Good and Perfect: Brain Tumor Awareness

It has been 4.5 years since Adri’s tumor diagnosis, but it is still something that we think about on a daily basis. As she has gotten older and further removed from sickness, I became more aware of how many people were unaware of the ins and outs of what we had/have to deal with as a result of her illness. During May I decided to do a series of posts on Facebook as part of Brain Tumor Awareness Month. Following are my humble attempts to answer some of the questions that have been asked of me.

#1 – Are brain tumors cancer?

Technically, no. A tumor is considered cancerous if it will spread, or metastasize, beyond its original site to other parts of the body. Primary brain tumors rarely, if ever, spread outside the brain, so they are not technically cancer. However, high grade (grade III or IV) brain tumors were generally termed cancer.

What’s confusing is that there is not a consensus terminology even among medical professionals. Some children’s hospitals will refer to some tumors as “benign” or “malignant” while others talk about them being “least malignant” to “most malignant.” The term benign is meaningless and misleading with brain tumors because any space-occupying mass in the brain can be life-threatening. The word “benign” generally means harmless in other areas of the body but that is not the case in the brain. All brain tumors are treated the same was as cancer – with surgery, radiation, and chemotherapy (how much of each is needed is dependent on location, how much can be removed by surgery, cell type, etc.). Other cancers are categorized by “stages” whereas primary brain tumors (tumors that begin in the brain as opposed to metastatic tumors that started somewhere else and moved to the brain) are categorized by “grade.” With other cancers, the higher the stage, the more dangerous it is or the worse the prognosis. The higher grade tumors generally grow faster are more prone to grow back, but you don’t have to progress through the grades of a brain tumor to be in a life-threatening situation, as many low-grade tumors are inoperable because of location. Also, low-grade brain tumors, particularly grade II, may grow back as grade III or IV.

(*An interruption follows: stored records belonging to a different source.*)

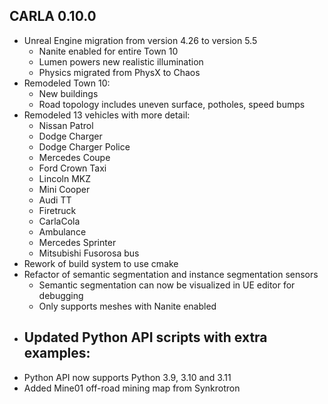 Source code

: ## CARLA 0.10.0

* Unreal Engine migration from version 4.26 to version 5.5
    - Nanite enabled for entire Town 10
    - Lumen powers new realistic illumination
    - Physics migrated from PhysX to Chaos
* Remodeled Town 10:
    - New buildings
    - Road topology includes uneven surface, potholes, speed bumps
* Remodeled 13 vehicles with more detail:
    - Nissan Patrol
    - Dodge Charger
    - Dodge Charger Police
    - Mercedes Coupe
    - Ford Crown Taxi
    - Lincoln MKZ
    - Mini Cooper
    - Audi TT
    - Firetruck
    - CarlaCola
    - Ambulance
    - Mercedes Sprinter
    - Mitsubishi Fusorosa bus
* Rework of build system to use cmake
* Refactor of semantic segmentation and instance segmentation sensors
    - Semantic segmentation can now be visualized in UE editor for debugging
    - Only supports meshes with Nanite enabled
* Updated Python API scripts with extra examples:
    - 
* Python API now supports Python 3.9, 3.10 and 3.11
* Added Mine01 off-road mining map from Synkrotron

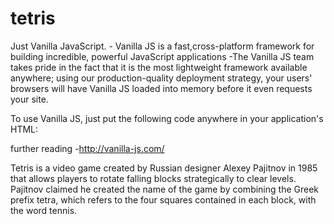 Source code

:# tetris
Just Vanilla JavaScript.
    - Vanilla JS is a fast,cross-platform framework
for building incredible, powerful JavaScript applications
    -The Vanilla JS team takes pride in the fact that it is the most lightweight framework available anywhere; using our production-quality deployment strategy, your users' browsers will have Vanilla JS loaded into memory before it even requests your site.

To use Vanilla JS, just put the following code anywhere in your application's HTML:

<script src="path/to/vanilla.js"></script>
further reading -http://vanilla-js.com/


Tetris is a video game created by Russian designer Alexey Pajitnov in 1985 that allows players to rotate falling blocks strategically to clear levels. Pajitnov claimed he created the name of the game by combining the Greek prefix tetra, which refers to the four squares contained in each block, with the word tennis.
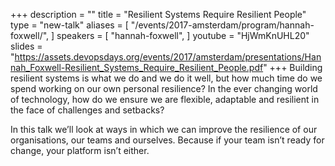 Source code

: +++
description = ""
title = "Resilient Systems Require Resilient People"
type = "new-talk"
aliases = [
        "/events/2017-amsterdam/program/hannah-foxwell/",
]
speakers = [
        "hannah-foxwell",
]
youtube = "HjWmKnUHL20"
slides = "https://assets.devopsdays.org/events/2017/amsterdam/presentations/Hannah_Foxwell-Resilient_Systems_Require_Resilient_People.pdf"
+++
Building resilient systems is what we do and we do it well, but how much time do we spend working on our own personal resilience? In the ever changing world of technology, how do we ensure we are flexible, adaptable and resilient in the face of challenges and setbacks?

In this talk we’ll look at ways in which we can improve the resilience of our organisations, our teams and ourselves. Because if your team isn’t ready for change, your platform isn’t either. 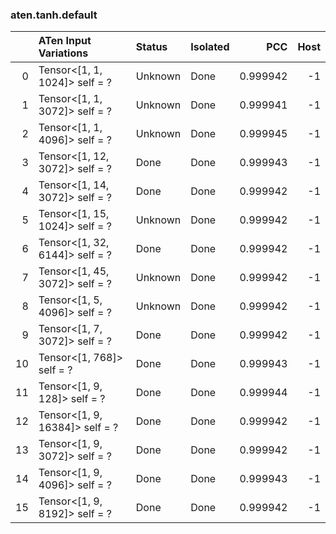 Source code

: ### aten.tanh.default
|    | ATen Input Variations          | Status   | Isolated   |      PCC |   Host |
|---:|:-------------------------------|:---------|:-----------|---------:|-------:|
|  0 | Tensor<[1, 1, 1024]> self = ?  | Unknown  | Done       | 0.999942 |     -1 |
|  1 | Tensor<[1, 1, 3072]> self = ?  | Unknown  | Done       | 0.999941 |     -1 |
|  2 | Tensor<[1, 1, 4096]> self = ?  | Unknown  | Done       | 0.999945 |     -1 |
|  3 | Tensor<[1, 12, 3072]> self = ? | Done     | Done       | 0.999943 |     -1 |
|  4 | Tensor<[1, 14, 3072]> self = ? | Done     | Done       | 0.999942 |     -1 |
|  5 | Tensor<[1, 15, 1024]> self = ? | Unknown  | Done       | 0.999942 |     -1 |
|  6 | Tensor<[1, 32, 6144]> self = ? | Done     | Done       | 0.999942 |     -1 |
|  7 | Tensor<[1, 45, 3072]> self = ? | Unknown  | Done       | 0.999942 |     -1 |
|  8 | Tensor<[1, 5, 4096]> self = ?  | Unknown  | Done       | 0.999942 |     -1 |
|  9 | Tensor<[1, 7, 3072]> self = ?  | Done     | Done       | 0.999942 |     -1 |
| 10 | Tensor<[1, 768]> self = ?      | Done     | Done       | 0.999943 |     -1 |
| 11 | Tensor<[1, 9, 128]> self = ?   | Done     | Done       | 0.999944 |     -1 |
| 12 | Tensor<[1, 9, 16384]> self = ? | Done     | Done       | 0.999942 |     -1 |
| 13 | Tensor<[1, 9, 3072]> self = ?  | Done     | Done       | 0.999942 |     -1 |
| 14 | Tensor<[1, 9, 4096]> self = ?  | Done     | Done       | 0.999943 |     -1 |
| 15 | Tensor<[1, 9, 8192]> self = ?  | Done     | Done       | 0.999942 |     -1 |

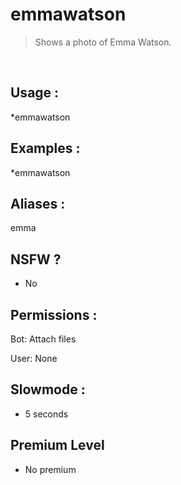 # emmawatson

> Shows a photo of Emma Watson.

<br>

## Usage :

*emmawatson

## Examples :

*emmawatson

## Aliases :

emma

## NSFW ?

- No

## Permissions :

Bot: Attach files
<br>

User: None

## Slowmode :

- 5 seconds

## Premium Level

- No premium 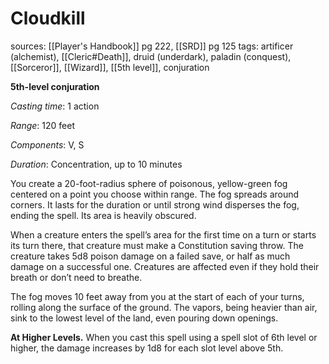 # Cloudkill
sources: [[Player's Handbook]] pg 222, [[SRD]] pg 125
tags: artificer (alchemist), [[Cleric#Death]], druid (underdark), paladin (conquest), [[Sorceror]], [[Wizard]], [[5th level]], conjuration

**5th-level conjuration**

*Casting time*: 1 action

*Range*: 120 feet

*Components*: V, S

*Duration*: Concentration, up to 10 minutes

You create a 20-foot-radius sphere of poisonous, yellow-green fog centered on a point you choose within range. The fog spreads around corners. It lasts for the duration or until strong wind disperses the fog, ending the spell. Its area is heavily obscured.

When a creature enters the spell’s area for the first time on a turn or starts its turn there, that creature must make a Constitution saving throw. The creature takes 5d8 poison damage on a failed save, or half as much damage on a successful one. Creatures are affected even if they hold their breath or don’t need to breathe.

The fog moves 10 feet away from you at the start of each of your turns, rolling along the surface of the ground. The vapors, being heavier than air, sink to the lowest level of the land, even pouring down openings.

**At Higher Levels.** When you cast this spell using a spell slot of 6th level or higher, the damage increases by 1d8 for each slot level above 5th.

Is all of this confusing? Absolutely. Most people we know in the LGG (low-grade glioma, the broader category that her brain tumor type falls under) community refer to their child’s illness as cancer. Adri has had an oncologist from day one and her case was reviewed by St. Jude (which treats and researches all types of childhood brain tumors). Chemo has never been off the table, however, since neither “cancer” (because it won’t spread other places) or “benign” (since it’s not safe) give the clearest picture, we have always just said “tumor” for simplification and to protect her mind as she gets older. She was two at the time of diagnosis and we told her there was a ball of sickness in her head that the doctor needed to get out. She generally still refers to it as the “ball” in her head.

(My info came from akidsbraintumorcure.org, cancer.gov, my involvement in the pediatric brain tumor community, and countless meetings with Adri’s neurological team which is made up of a neurologist, a neurosurgeon, and a neuro-oncologist).

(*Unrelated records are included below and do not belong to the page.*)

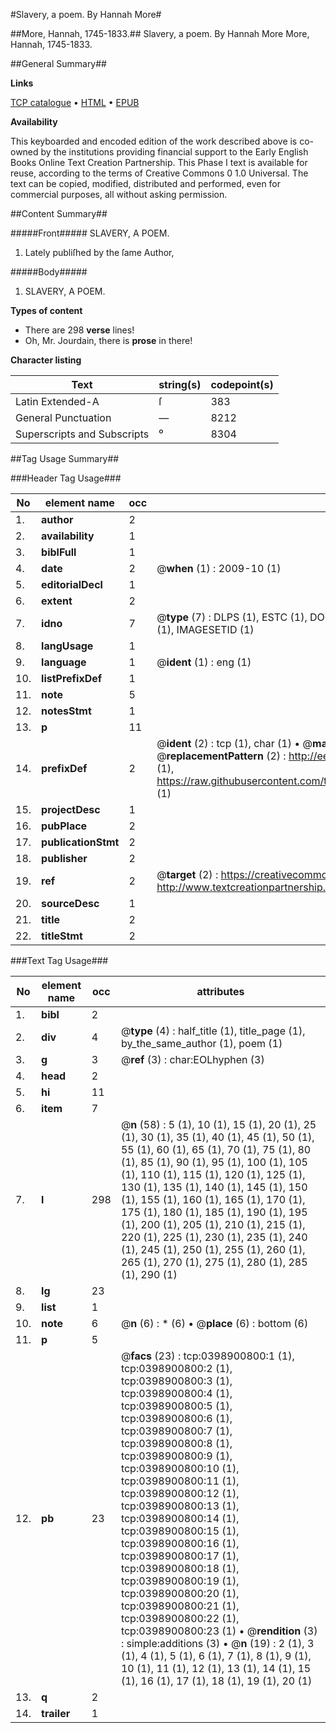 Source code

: #Slavery, a poem. By Hannah More#

##More, Hannah, 1745-1833.##
Slavery, a poem. By Hannah More
More, Hannah, 1745-1833.

##General Summary##

**Links**

[TCP catalogue](http://www.ota.ox.ac.uk/tcp/)  • 
[HTML](http://tei.it.ox.ac.uk/tcp/Texts-HTML/free/004/004901991.html)  • 
[EPUB](http://tei.it.ox.ac.uk/tcp/Texts-EPUB/free/004/004901991.epub)

**Availability**

This keyboarded and encoded edition of the
	       work described above is co-owned by the institutions
	       providing financial support to the Early English Books
	       Online Text Creation Partnership. This Phase I text is
	       available for reuse, according to the terms of Creative
	       Commons 0 1.0 Universal. The text can be copied,
	       modified, distributed and performed, even for
	       commercial purposes, all without asking permission.


##Content Summary##

#####Front#####
SLAVERY, A POEM.
1. Lately publiſhed by the ſame Author,

#####Body#####

1. SLAVERY, A POEM.

**Types of content**

  * There are 298 **verse** lines!
  * Oh, Mr. Jourdain, there is **prose** in there!

**Character listing**


|Text|string(s)|codepoint(s)|
|---|---|---|
|Latin Extended-A|ſ|383|
|General Punctuation|—|8212|
|Superscripts             and Subscripts|⁰|8304|

##Tag Usage Summary##

###Header Tag Usage###

|No|element name|occ|attributes|
|---|---|---|---|
|1.|__author__|2||
|2.|__availability__|1||
|3.|__biblFull__|1||
|4.|__date__|2| @__when__ (1) : 2009-10 (1)|
|5.|__editorialDecl__|1||
|6.|__extent__|2||
|7.|__idno__|7| @__type__ (7) : DLPS (1), ESTC (1), DOCNO (1), TCP (1), GALEDOCNO (1), CONTENTSET (1), IMAGESETID (1)|
|8.|__langUsage__|1||
|9.|__language__|1| @__ident__ (1) : eng (1)|
|10.|__listPrefixDef__|1||
|11.|__note__|5||
|12.|__notesStmt__|1||
|13.|__p__|11||
|14.|__prefixDef__|2| @__ident__ (2) : tcp (1), char (1)  •  @__matchPattern__ (2) : ([0-9\-]+):([0-9IVX]+) (1), (.+) (1)  •  @__replacementPattern__ (2) : http://eebo.chadwyck.com/downloadtiff?vid=$1&page=$2 (1), https://raw.githubusercontent.com/textcreationpartnership/Texts/master/tcpchars.xml#$1 (1)|
|15.|__projectDesc__|1||
|16.|__pubPlace__|2||
|17.|__publicationStmt__|2||
|18.|__publisher__|2||
|19.|__ref__|2| @__target__ (2) : https://creativecommons.org/publicdomain/zero/1.0/ (1), http://www.textcreationpartnership.org/docs/. (1)|
|20.|__sourceDesc__|1||
|21.|__title__|2||
|22.|__titleStmt__|2||


###Text Tag Usage###

|No|element name|occ|attributes|
|---|---|---|---|
|1.|__bibl__|2||
|2.|__div__|4| @__type__ (4) : half_title (1), title_page (1), by_the_same_author (1), poem (1)|
|3.|__g__|3| @__ref__ (3) : char:EOLhyphen (3)|
|4.|__head__|2||
|5.|__hi__|11||
|6.|__item__|7||
|7.|__l__|298| @__n__ (58) : 5 (1), 10 (1), 15 (1), 20 (1), 25 (1), 30 (1), 35 (1), 40 (1), 45 (1), 50 (1), 55 (1), 60 (1), 65 (1), 70 (1), 75 (1), 80 (1), 85 (1), 90 (1), 95 (1), 100 (1), 105 (1), 110 (1), 115 (1), 120 (1), 125 (1), 130 (1), 135 (1), 140 (1), 145 (1), 150 (1), 155 (1), 160 (1), 165 (1), 170 (1), 175 (1), 180 (1), 185 (1), 190 (1), 195 (1), 200 (1), 205 (1), 210 (1), 215 (1), 220 (1), 225 (1), 230 (1), 235 (1), 240 (1), 245 (1), 250 (1), 255 (1), 260 (1), 265 (1), 270 (1), 275 (1), 280 (1), 285 (1), 290 (1)|
|8.|__lg__|23||
|9.|__list__|1||
|10.|__note__|6| @__n__ (6) : * (6)  •  @__place__ (6) : bottom (6)|
|11.|__p__|5||
|12.|__pb__|23| @__facs__ (23) : tcp:0398900800:1 (1), tcp:0398900800:2 (1), tcp:0398900800:3 (1), tcp:0398900800:4 (1), tcp:0398900800:5 (1), tcp:0398900800:6 (1), tcp:0398900800:7 (1), tcp:0398900800:8 (1), tcp:0398900800:9 (1), tcp:0398900800:10 (1), tcp:0398900800:11 (1), tcp:0398900800:12 (1), tcp:0398900800:13 (1), tcp:0398900800:14 (1), tcp:0398900800:15 (1), tcp:0398900800:16 (1), tcp:0398900800:17 (1), tcp:0398900800:18 (1), tcp:0398900800:19 (1), tcp:0398900800:20 (1), tcp:0398900800:21 (1), tcp:0398900800:22 (1), tcp:0398900800:23 (1)  •  @__rendition__ (3) : simple:additions (3)  •  @__n__ (19) : 2 (1), 3 (1), 4 (1), 5 (1), 6 (1), 7 (1), 8 (1), 9 (1), 10 (1), 11 (1), 12 (1), 13 (1), 14 (1), 15 (1), 16 (1), 17 (1), 18 (1), 19 (1), 20 (1)|
|13.|__q__|2||
|14.|__trailer__|1||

#2 – How was Adri diagnosed?

A month and a half before her 3^rd birthday, we were eating lunch and in the middle of eating she went into a daze and jerked her head to the right in a way that was very bizarre and unsettling. We didn’t know what it was but we knew it wasn’t normal. That evening while we were putting her pjs on, she did it again. We laid in bed that night trying to convince ourselves that she was acting strange because of a new baby at home and being in a big transition (Cooper was 3 months old and we were a few weeks away from moving), but my mommy gut knew it was more than that. The next morning it happened again so we called the pediatrician and took her in.

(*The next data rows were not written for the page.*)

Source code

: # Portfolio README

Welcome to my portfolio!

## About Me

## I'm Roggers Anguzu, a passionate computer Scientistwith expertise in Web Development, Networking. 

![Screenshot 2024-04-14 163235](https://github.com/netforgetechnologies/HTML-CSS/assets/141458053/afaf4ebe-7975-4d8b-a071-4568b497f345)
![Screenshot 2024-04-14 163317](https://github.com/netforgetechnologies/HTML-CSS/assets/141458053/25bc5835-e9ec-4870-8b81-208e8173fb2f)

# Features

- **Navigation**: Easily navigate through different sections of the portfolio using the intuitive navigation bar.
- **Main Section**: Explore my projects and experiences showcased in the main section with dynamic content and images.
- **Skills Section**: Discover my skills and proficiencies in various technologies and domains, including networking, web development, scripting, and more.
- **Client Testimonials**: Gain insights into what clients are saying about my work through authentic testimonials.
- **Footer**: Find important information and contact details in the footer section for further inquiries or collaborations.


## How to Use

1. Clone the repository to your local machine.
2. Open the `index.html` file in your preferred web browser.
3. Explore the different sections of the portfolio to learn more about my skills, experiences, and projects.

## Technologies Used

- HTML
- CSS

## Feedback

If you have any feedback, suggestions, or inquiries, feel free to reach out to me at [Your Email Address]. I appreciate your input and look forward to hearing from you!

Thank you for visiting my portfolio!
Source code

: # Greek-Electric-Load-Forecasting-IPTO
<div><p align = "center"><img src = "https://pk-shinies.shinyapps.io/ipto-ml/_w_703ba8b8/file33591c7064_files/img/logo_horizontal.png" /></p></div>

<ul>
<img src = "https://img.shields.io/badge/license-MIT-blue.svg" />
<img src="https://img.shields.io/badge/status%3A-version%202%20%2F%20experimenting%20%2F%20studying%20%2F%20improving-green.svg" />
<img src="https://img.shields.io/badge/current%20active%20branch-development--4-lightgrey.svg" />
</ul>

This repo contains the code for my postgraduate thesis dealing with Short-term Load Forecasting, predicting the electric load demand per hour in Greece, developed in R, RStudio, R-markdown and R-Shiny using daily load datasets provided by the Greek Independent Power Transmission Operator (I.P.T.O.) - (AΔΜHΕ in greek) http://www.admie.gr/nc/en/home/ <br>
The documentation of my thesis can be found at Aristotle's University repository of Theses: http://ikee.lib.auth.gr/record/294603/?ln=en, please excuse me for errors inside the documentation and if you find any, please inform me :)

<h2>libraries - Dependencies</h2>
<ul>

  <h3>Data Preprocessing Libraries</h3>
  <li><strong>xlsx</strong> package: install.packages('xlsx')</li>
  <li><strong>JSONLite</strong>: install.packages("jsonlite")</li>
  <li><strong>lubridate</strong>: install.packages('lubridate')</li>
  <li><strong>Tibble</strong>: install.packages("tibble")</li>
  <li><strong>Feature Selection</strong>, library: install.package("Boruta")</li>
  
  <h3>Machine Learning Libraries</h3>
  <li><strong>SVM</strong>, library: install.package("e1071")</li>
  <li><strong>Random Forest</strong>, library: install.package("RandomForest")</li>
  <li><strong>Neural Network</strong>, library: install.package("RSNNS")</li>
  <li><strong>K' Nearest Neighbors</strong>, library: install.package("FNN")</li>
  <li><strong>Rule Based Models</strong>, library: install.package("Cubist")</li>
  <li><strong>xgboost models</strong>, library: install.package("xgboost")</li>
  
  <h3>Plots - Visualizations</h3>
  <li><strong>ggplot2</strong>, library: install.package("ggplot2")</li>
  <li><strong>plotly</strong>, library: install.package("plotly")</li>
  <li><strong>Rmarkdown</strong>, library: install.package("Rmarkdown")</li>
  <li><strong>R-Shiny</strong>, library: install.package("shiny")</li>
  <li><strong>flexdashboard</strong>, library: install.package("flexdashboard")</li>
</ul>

The pediatrician in the office also witnessed it and confirmed my fear that these episodes were actually seizes. They were able to get an EEG scheduled for us and we spent the next week watching them increase in frequency with each day.

One week after the first seizure, we were preparing for an EEG. We were instructed to keep her up late into the night, only allowing 4 hours of sleep. The purpose of staying awake is to stress the brain which makes it more likely for seizures to happen during the test. We never made it to that EEG because the lack of sleep led to her going into a prolonged epileptic state where she was unresponsive and 911 had to be called. It was the scariest night of our lives and ended with an ambulance ride at 2am and being rushed into a pediatric ER. The CT that was done in the ER showed a large mass on her brain so we were admitted into the PICU and a neurosurgeon was called. The next morning an MRI confirmed that the mass was a tumor. Four days later, she had surgery. The time between the first weird head turn at lunch until we watched her be wheeled off to an OR to have brain surgery was 12 days.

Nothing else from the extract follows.